De nombreuses interventions déterminantes, contraires à leur point de vue allaient dans le sens d’une non-participation. Ceux qui ne partagent pas l’idée d’entrer dans l’arène électorale argumentent du fait que les partis politiques ont créé des divisions dans les communautés et que les élections sont des processus qui engendrent de la violence, que les conditions ne sont pas réunies pour des élections propres, qu’il serait plutôt nécessaire de créer d’autres types de relations, l’on parle d’autogestion, d’autonomie... Les électoralistes sont restés obstinés dans leurs certitudes, mais on a pu observer comment, petit à petit, ils perdaient en même temps patience et leur assurance présomptueuse de la bonne marche de leurs affaires, alors que se dessinait une majorité pour ne pas collaborer au futur processus électoral (déjà, lors de la Première Assemblée régionale des peuples de l’Isthme, qui s’est tenue à Ixtepec les 27 et 28 janvier, une large majorité s’était décidée à ne pas participer au processus électoral).

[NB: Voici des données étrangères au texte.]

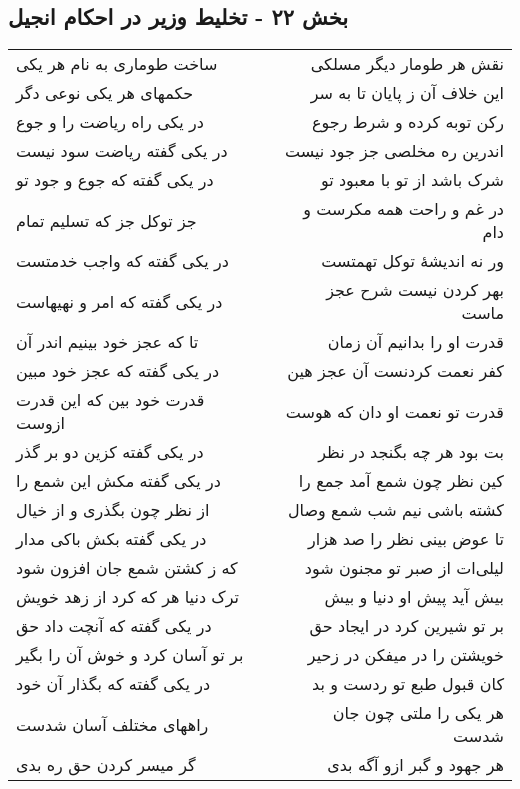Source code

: \begin{center}
\section*{بخش ۲۲ - تخلیط وزیر در احکام انجیل}
\label{sec:sh022}
\begin{longtable}{l p{0.5cm} r}
ساخت طوماری به نام هر یکی
&&
نقش هر طومار دیگر مسلکی
\\
حکمهای هر یکی نوعی دگر
&&
این خلاف آن ز پایان تا به سر
\\
در یکی راه ریاضت را و جوع
&&
رکن توبه کرده و شرط رجوع
\\
در یکی گفته ریاضت سود نیست
&&
اندرین ره مخلصی جز جود نیست
\\
در یکی گفته که جوع و جود تو
&&
شرک باشد از تو با معبود تو
\\
جز توکل جز که تسلیم تمام
&&
در غم و راحت همه مکرست و دام
\\
در یکی گفته که واجب خدمتست
&&
ور نه اندیشهٔ توکل تهمتست
\\
در یکی گفته که امر و نهیهاست
&&
بهر کردن نیست شرح عجز ماست
\\
تا که عجز خود بینیم اندر آن
&&
قدرت او را بدانیم آن زمان
\\
در یکی گفته که عجز خود مبین
&&
کفر نعمت کردنست آن عجز هین
\\
قدرت خود بین که این قدرت ازوست
&&
قدرت تو نعمت او دان که هوست
\\
در یکی گفته کزین دو بر گذر
&&
بت بود هر چه بگنجد در نظر
\\
در یکی گفته مکش این شمع را
&&
کین نظر چون شمع آمد جمع را
\\
از نظر چون بگذری و از خیال
&&
کشته باشی نیم شب شمع وصال
\\
در یکی گفته بکش باکی مدار
&&
تا عوض بینی نظر را صد هزار
\\
که ز کشتن شمع جان افزون شود
&&
لیلی‌ات از صبر تو مجنون شود
\\
ترک دنیا هر که کرد از زهد خویش
&&
بیش آید پیش او دنیا و بیش
\\
در یکی گفته که آنچت داد حق
&&
بر تو شیرین کرد در ایجاد حق
\\
بر تو آسان کرد و خوش آن را بگیر
&&
خویشتن را در میفکن در زحیر
\\
در یکی گفته که بگذار آن خود
&&
کان قبول طبع تو ردست و بد
\\
راههای مختلف آسان شدست
&&
هر یکی را ملتی چون جان شدست
\\
گر میسر کردن حق ره بدی
&&
هر جهود و گبر ازو آگه بدی
\\

\end{longtable}
\end{center}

Les deux camps sont restés irréconciliables jusqu’au bout et il a été décidé, à ce stade, qu’un accord consensuel serait éventuellement trouvé au moment de la plénière en ce qui concernait cette prise de position. Les points d’entente ont été que le processus électoral ne doit pas diviser l’APPO, que sa lutte doit aller plus loin, que l’on ne doit pas se fier aux partis politiques, qu’il faut respecter les accords pris en assemblée constitutive, que l’on peut appeler au vote « de castigo », élaborer un plan d’action... et quelques autres dont je n’ai plus le souvenir.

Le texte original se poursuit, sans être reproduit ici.